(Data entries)

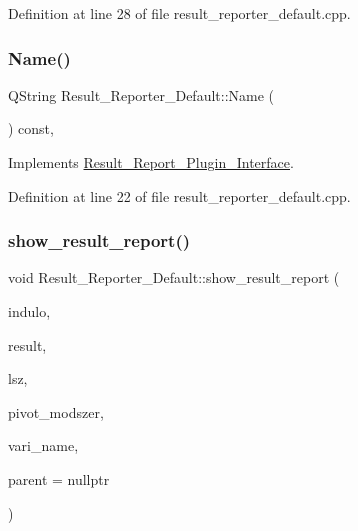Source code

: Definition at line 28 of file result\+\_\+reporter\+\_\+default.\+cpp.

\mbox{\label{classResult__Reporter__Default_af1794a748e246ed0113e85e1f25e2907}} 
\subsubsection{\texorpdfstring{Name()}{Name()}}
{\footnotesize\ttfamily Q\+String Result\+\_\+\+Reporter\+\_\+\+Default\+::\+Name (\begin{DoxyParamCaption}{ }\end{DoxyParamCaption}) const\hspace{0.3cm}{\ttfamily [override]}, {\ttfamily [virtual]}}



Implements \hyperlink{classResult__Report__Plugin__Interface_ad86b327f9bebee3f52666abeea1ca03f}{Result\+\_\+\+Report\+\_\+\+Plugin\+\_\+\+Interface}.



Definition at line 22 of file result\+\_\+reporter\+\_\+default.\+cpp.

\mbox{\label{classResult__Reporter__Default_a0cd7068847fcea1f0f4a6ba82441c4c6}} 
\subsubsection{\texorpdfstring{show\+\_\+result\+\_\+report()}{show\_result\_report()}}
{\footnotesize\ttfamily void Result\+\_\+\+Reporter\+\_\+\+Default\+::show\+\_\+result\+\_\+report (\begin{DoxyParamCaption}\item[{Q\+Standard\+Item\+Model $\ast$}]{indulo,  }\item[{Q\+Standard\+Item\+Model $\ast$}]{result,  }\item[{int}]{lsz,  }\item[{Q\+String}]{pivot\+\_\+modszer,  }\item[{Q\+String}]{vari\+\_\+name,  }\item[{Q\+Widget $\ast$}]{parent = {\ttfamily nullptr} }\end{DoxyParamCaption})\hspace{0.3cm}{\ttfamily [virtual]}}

---

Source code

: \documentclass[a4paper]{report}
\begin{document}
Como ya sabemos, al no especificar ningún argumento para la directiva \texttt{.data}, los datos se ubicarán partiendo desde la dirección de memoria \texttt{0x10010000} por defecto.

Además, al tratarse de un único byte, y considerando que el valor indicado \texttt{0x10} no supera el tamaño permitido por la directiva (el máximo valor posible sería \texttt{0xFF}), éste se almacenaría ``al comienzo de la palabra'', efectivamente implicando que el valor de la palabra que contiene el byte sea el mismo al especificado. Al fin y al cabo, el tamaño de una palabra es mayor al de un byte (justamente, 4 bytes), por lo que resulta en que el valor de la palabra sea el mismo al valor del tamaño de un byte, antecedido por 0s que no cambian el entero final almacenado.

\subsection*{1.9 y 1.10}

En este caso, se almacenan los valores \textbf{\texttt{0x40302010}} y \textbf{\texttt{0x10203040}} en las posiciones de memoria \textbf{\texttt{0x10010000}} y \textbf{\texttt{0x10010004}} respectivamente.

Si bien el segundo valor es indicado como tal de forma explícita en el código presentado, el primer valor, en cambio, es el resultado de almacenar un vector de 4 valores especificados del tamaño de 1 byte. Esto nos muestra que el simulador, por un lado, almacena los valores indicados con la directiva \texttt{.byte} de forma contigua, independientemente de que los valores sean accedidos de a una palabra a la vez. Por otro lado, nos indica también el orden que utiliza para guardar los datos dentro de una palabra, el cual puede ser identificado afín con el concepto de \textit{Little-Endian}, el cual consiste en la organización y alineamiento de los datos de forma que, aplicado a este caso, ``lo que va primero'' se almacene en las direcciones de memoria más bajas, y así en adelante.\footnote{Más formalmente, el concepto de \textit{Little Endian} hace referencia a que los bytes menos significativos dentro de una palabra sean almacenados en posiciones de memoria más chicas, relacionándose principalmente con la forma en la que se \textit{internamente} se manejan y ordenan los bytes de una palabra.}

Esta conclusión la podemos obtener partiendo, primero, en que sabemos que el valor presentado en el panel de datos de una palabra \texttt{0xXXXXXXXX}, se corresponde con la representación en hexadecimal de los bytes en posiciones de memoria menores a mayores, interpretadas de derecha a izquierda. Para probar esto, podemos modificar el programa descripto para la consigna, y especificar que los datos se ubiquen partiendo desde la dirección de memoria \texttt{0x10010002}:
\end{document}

---

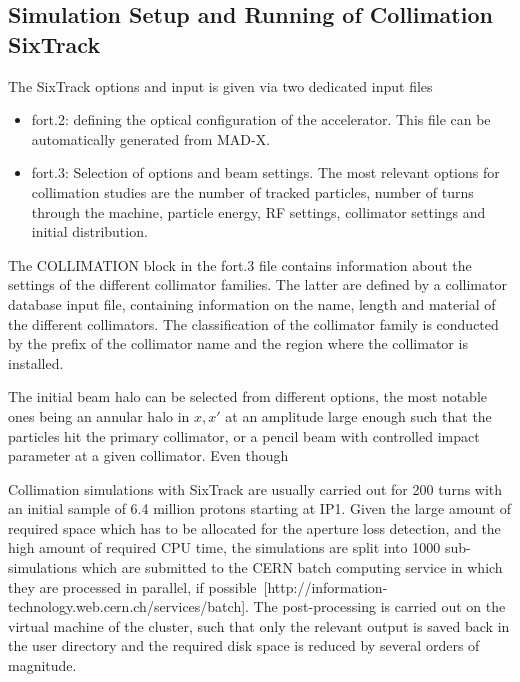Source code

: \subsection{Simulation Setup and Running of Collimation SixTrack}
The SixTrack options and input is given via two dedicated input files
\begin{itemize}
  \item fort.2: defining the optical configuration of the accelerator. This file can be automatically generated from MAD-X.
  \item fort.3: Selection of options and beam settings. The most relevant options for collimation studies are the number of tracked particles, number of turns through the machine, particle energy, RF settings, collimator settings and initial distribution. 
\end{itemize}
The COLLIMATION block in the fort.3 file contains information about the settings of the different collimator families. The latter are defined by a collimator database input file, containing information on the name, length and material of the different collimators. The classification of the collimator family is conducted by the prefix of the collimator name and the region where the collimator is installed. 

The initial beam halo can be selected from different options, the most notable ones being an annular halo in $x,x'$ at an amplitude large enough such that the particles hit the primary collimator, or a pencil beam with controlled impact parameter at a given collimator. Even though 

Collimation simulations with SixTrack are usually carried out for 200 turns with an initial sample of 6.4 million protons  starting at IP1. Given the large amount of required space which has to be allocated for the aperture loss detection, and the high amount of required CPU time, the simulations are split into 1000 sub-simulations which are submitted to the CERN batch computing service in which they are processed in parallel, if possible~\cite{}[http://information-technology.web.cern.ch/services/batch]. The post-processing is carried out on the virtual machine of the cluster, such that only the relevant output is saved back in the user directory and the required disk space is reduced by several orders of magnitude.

TASK OBJECTIVE
Please go through the data above and copy each line that has the word "fort".

ANSWER TO THE EXERCISE
  \item fort.2: defining the optical configuration of the accelerator. This file can be automatically generated from MAD-X.
  \item fort.3: Selection of options and beam settings. The most relevant options for collimation studies are the number of tracked particles, number of turns through the machine, particle energy, RF settings, collimator settings and initial distribution. 
The COLLIMATION block in the fort.3 file contains information about the settings of the different collimator families. The latter are defined by a collimator database input file, containing information on the name, length and material of the different collimators. The classification of the collimator family is conducted by the prefix of the collimator name and the region where the collimator is installed. 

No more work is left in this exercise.